Once the Statement of Intent is filed the next step is Stage 2, Readiness to Negotiate.
Stage 2: Readiness To Negotiate
Within 45 days of accepting a Statement of Intent, the Commission must organize an initial meeting between First Nations, Canada and BC. For most First Nations, this will be the first occasion on which they sit down at a treaty table with representatives of Canada and BC. This meeting allows the Treaty Commission and the parties to exchange information, consider the criteria for determining the parties’ readiness to negotiate and generally identify issues of concern.

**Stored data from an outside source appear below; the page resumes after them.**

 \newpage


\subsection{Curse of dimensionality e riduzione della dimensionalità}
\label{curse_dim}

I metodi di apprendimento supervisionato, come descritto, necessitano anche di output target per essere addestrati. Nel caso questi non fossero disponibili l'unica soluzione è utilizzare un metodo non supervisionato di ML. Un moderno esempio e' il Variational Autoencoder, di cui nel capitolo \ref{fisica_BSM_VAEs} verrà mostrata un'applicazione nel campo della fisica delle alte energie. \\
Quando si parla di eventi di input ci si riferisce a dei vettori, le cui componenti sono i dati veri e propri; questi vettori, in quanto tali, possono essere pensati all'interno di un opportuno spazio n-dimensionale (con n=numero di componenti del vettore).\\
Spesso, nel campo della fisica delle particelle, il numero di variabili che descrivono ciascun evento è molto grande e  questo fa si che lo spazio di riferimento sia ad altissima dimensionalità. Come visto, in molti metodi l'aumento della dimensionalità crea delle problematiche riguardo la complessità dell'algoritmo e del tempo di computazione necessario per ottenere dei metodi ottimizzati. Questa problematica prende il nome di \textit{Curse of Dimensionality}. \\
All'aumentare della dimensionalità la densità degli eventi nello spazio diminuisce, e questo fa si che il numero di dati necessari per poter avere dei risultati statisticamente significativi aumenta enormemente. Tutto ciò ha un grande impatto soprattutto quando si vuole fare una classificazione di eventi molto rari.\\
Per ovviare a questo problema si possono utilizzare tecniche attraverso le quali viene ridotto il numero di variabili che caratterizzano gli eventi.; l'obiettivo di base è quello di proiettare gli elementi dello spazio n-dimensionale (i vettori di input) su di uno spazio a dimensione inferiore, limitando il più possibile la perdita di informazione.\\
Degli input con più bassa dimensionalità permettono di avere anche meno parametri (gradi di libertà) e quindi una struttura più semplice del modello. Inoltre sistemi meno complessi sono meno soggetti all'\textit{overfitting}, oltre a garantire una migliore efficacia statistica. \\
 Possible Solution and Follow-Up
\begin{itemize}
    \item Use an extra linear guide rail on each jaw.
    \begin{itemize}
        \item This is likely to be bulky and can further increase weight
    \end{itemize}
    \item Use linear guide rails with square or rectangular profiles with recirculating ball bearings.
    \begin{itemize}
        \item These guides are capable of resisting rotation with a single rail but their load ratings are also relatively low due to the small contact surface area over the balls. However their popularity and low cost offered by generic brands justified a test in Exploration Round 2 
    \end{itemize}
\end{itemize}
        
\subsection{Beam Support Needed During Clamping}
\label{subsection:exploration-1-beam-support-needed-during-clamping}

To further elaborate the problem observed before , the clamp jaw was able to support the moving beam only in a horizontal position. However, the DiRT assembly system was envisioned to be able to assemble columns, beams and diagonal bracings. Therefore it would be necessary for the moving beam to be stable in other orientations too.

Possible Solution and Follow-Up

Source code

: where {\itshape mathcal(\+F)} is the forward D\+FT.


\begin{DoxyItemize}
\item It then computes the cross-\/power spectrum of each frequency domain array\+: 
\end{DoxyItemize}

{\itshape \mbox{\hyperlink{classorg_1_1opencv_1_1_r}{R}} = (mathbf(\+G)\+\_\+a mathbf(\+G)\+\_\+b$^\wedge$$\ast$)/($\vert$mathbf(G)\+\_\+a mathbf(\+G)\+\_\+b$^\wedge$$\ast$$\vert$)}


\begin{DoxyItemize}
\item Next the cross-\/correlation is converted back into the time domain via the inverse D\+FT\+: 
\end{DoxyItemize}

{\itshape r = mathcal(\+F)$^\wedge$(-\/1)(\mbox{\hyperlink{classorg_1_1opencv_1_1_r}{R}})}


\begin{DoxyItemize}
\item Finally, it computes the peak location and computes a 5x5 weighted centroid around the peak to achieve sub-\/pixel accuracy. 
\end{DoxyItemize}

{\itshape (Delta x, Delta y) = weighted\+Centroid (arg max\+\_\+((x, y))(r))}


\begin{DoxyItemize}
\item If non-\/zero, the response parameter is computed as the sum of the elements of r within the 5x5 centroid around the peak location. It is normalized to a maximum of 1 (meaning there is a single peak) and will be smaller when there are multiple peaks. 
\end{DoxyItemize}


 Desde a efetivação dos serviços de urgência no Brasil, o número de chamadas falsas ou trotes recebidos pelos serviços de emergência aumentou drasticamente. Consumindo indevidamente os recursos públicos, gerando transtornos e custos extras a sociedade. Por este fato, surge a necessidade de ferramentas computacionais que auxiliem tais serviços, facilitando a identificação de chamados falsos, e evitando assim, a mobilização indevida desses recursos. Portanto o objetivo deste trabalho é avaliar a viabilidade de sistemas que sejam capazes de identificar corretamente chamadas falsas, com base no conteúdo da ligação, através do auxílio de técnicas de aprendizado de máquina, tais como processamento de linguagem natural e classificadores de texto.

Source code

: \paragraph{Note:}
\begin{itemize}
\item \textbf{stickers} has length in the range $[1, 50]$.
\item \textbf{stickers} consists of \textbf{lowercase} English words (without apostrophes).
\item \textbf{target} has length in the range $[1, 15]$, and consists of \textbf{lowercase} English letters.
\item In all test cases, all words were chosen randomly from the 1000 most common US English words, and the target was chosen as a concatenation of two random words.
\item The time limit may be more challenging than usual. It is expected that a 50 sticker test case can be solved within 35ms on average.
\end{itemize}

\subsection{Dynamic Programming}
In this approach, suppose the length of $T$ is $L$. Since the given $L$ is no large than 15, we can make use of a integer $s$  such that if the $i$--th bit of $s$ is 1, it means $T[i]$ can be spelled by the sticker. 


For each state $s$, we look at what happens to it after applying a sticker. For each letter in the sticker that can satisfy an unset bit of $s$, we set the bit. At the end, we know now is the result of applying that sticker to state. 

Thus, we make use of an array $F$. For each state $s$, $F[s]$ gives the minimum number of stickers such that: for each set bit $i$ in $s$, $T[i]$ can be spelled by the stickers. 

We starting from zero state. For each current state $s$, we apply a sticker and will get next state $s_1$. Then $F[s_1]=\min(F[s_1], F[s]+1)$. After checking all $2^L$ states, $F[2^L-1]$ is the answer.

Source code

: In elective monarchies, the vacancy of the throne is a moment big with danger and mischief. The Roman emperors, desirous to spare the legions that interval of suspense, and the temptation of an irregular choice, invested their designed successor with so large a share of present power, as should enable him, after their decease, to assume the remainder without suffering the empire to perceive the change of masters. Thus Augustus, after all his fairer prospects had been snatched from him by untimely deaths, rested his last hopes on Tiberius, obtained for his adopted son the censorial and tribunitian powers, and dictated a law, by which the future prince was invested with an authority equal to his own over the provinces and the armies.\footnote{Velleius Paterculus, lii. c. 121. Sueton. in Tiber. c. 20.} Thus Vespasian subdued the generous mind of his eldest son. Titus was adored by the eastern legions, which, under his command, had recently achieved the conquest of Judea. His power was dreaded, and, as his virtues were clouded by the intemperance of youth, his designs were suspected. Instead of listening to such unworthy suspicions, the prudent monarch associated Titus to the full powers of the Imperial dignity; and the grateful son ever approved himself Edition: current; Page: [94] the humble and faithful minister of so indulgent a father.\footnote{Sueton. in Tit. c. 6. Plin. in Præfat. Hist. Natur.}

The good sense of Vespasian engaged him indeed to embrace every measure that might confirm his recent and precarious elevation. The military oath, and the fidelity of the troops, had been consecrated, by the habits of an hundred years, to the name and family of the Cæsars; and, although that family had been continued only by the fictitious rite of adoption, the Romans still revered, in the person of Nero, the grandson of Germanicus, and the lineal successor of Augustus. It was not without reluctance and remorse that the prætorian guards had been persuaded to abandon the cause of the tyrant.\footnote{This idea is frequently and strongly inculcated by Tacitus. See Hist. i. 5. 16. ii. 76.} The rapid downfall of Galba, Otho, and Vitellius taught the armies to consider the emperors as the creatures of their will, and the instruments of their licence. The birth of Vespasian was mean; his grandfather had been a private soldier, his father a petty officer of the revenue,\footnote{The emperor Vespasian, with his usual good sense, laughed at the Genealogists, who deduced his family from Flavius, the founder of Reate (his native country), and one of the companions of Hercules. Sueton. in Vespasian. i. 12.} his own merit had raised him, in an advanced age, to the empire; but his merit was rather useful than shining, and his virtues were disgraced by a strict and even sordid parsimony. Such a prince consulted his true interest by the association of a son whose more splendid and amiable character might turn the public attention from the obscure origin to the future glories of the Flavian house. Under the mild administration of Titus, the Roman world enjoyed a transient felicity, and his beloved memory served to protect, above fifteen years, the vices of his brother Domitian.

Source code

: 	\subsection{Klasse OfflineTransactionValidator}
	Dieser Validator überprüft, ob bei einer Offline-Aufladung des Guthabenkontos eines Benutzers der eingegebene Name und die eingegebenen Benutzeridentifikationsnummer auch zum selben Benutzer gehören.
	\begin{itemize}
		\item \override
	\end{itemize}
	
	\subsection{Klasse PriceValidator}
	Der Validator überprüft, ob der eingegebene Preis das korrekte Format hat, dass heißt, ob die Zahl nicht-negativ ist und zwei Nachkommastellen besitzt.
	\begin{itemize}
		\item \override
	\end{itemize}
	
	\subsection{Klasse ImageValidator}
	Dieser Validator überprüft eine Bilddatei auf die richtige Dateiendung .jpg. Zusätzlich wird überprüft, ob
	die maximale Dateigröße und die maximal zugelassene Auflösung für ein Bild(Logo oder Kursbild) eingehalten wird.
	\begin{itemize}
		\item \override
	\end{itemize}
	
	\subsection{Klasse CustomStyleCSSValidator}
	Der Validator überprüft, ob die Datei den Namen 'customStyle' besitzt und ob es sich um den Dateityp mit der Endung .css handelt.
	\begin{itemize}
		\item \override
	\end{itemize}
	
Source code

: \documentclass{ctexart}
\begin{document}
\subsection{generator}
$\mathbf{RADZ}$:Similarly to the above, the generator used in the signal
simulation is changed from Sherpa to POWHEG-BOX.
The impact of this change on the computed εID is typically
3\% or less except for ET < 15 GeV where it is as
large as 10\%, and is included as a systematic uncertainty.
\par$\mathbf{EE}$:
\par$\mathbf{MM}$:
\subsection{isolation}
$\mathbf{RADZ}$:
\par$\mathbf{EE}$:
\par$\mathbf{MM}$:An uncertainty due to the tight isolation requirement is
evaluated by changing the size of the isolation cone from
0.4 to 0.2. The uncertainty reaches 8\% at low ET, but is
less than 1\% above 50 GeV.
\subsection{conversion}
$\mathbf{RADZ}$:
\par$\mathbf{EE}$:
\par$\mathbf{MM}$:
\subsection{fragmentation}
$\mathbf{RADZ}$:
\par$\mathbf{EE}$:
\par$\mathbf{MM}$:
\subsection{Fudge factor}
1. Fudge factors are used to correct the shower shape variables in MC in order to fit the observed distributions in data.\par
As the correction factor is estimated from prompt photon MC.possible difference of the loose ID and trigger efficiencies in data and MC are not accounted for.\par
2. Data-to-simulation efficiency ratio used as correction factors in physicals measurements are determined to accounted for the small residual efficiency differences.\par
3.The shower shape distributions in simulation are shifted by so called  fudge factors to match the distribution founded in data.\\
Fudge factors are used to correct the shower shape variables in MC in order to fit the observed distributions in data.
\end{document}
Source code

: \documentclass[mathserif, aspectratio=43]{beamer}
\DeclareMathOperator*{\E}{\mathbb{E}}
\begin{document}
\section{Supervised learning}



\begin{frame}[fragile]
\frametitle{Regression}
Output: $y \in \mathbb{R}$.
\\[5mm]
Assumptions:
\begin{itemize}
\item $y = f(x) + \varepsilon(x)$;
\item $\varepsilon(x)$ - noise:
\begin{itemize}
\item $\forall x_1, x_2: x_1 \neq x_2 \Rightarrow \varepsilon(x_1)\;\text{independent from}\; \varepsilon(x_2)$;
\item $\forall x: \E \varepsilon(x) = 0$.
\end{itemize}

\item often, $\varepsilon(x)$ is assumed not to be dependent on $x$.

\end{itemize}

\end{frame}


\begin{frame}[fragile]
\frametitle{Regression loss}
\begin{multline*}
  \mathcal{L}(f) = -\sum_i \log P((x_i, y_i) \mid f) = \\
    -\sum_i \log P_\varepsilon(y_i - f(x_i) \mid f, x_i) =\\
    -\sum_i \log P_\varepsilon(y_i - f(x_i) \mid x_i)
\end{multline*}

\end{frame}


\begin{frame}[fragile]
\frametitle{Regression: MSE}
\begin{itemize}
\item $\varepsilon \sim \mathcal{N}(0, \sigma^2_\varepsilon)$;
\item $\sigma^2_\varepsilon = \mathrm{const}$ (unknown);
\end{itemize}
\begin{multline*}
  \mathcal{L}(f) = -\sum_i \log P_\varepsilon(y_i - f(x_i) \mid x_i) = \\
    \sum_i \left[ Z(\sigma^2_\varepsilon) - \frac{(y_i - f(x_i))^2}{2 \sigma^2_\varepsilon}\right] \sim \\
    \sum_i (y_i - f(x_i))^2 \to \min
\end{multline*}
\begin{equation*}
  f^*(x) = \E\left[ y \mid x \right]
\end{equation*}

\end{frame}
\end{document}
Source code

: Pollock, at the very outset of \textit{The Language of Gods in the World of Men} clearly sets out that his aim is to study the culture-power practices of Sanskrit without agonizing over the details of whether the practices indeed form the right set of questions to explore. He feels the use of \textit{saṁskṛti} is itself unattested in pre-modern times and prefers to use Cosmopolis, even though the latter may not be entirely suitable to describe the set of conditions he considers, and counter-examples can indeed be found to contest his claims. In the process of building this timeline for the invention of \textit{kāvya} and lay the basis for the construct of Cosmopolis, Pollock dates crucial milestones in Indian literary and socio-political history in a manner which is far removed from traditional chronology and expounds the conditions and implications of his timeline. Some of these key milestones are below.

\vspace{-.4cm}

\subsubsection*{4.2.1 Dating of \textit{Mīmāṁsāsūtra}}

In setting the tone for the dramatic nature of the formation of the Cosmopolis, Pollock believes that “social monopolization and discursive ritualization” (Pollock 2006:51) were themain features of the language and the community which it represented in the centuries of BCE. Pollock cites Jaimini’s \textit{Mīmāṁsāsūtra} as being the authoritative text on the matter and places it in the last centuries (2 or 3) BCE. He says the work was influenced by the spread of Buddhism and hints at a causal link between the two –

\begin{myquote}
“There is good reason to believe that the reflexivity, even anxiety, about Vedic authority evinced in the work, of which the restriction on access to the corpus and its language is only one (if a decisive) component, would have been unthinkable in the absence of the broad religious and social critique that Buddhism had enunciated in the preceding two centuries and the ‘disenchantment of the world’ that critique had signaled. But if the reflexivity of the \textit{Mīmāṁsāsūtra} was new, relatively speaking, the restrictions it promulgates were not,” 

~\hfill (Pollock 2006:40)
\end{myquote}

The meeting usually takes place in the traditional territory of the First Nation. The three parties must demonstrate that they have a commitment to negotiate, a qualified negotiator, sufficient resources, a mandate and a process to develop that mandate and ratification procedures. The First Nation must have begun addressing any overlaps. The governments of Canada and BC must have a formal means of consulting with third parties, including local governments and interest groups. When the BC Treaty Commission determines that all three parties have met the criteria for readiness, it will confirm that the table is ready to begin the negotiation framework agreement.
In Stage 2 overlap issues are identified. Overlaps are when two First Nations are claiming the same areas or portions of land. The First Nations must try to resolve the overlap issues with neighbouring First Nations and repost the known overlaps to the BC Treaty Commission. There is a procedure that should be followed:
- Identify overlaps; notify all affected First Nations; prepare a map that shows the traditional territory, shared territory and the areas that are disputed; and send a copy of the map to affected First Nations.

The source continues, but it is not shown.